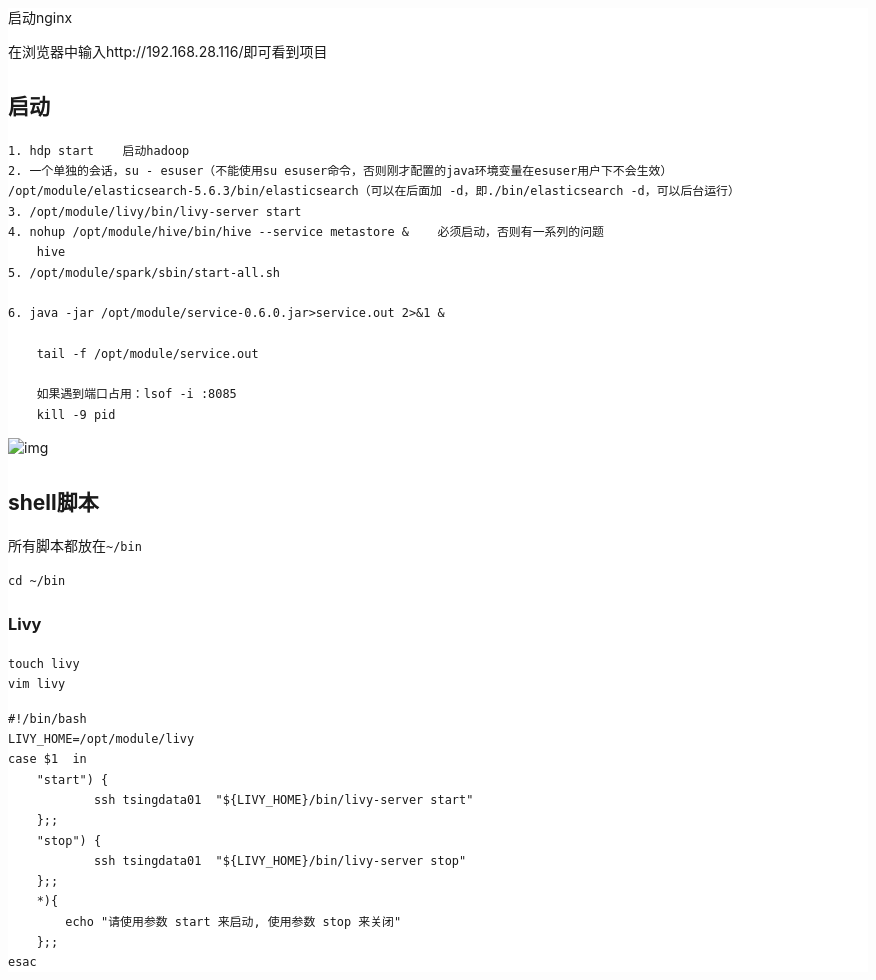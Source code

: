 启动nginx

在浏览器中输入http://192.168.28.116/即可看到项目



## 启动

```
1. hdp start	启动hadoop
2. 一个单独的会话，su - esuser（不能使用su esuser命令，否则刚才配置的java环境变量在esuser用户下不会生效）
/opt/module/elasticsearch-5.6.3/bin/elasticsearch（可以在后面加 -d，即./bin/elasticsearch -d，可以后台运行）
3. /opt/module/livy/bin/livy-server start
4. nohup /opt/module/hive/bin/hive --service metastore &	必须启动，否则有一系列的问题
	hive
5. /opt/module/spark/sbin/start-all.sh

6. java -jar /opt/module/service-0.6.0.jar>service.out 2>&1 &

	tail -f /opt/module/service.out
	
	如果遇到端口占用：lsof -i :8085
	kill -9 pid
```



![img](https://cdn.nlark.com/yuque/0/2021/png/519413/1618882651664-aec7c794-0315-43d7-8009-1043cb3093cd.png)

## shell脚本

所有脚本都放在`~/bin`

```
cd ~/bin
```

### Livy

```
touch livy
vim livy
```



```
#!/bin/bash
LIVY_HOME=/opt/module/livy
case $1  in
    "start") {
            ssh tsingdata01  "${LIVY_HOME}/bin/livy-server start"
    };;
    "stop") {
            ssh tsingdata01  "${LIVY_HOME}/bin/livy-server stop"
    };;
    *){
        echo "请使用参数 start 来启动, 使用参数 stop 来关闭"
    };;
esac
```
━━━━━━━━━━━━━━━━━━━━
• [ABOUT THIS TASK]: Without including any picture, retype the entries exactly.

• [RESPONSE AREA]:
Source code

: 启动nginx

在浏览器中输入http://192.168.28.116/即可看到项目



## 启动

```
1. hdp start	启动hadoop
2. 一个单独的会话，su - esuser（不能使用su esuser命令，否则刚才配置的java环境变量在esuser用户下不会生效）
/opt/module/elasticsearch-5.6.3/bin/elasticsearch（可以在后面加 -d，即./bin/elasticsearch -d，可以后台运行）
3. /opt/module/livy/bin/livy-server start
4. nohup /opt/module/hive/bin/hive --service metastore &	必须启动，否则有一系列的问题
	hive
5. /opt/module/spark/sbin/start-all.sh

6. java -jar /opt/module/service-0.6.0.jar>service.out 2>&1 &

	tail -f /opt/module/service.out
	
	如果遇到端口占用：lsof -i :8085
	kill -9 pid
```



![img](https://cdn.nlark.com/yuque/0/2021/png/519413/1618882651664-aec7c794-0315-43d7-8009-1043cb3093cd.png)

## shell脚本

所有脚本都放在`~/bin`

```
cd ~/bin
```

### Livy

```
touch livy
vim livy
```



```
#!/bin/bash
LIVY_HOME=/opt/module/livy
case $1  in
    "start") {
            ssh tsingdata01  "${LIVY_HOME}/bin/livy-server start"
    };;
    "stop") {
            ssh tsingdata01  "${LIVY_HOME}/bin/livy-server stop"
    };;
    *){
        echo "请使用参数 start 来启动, 使用参数 stop 来关闭"
    };;
esac
```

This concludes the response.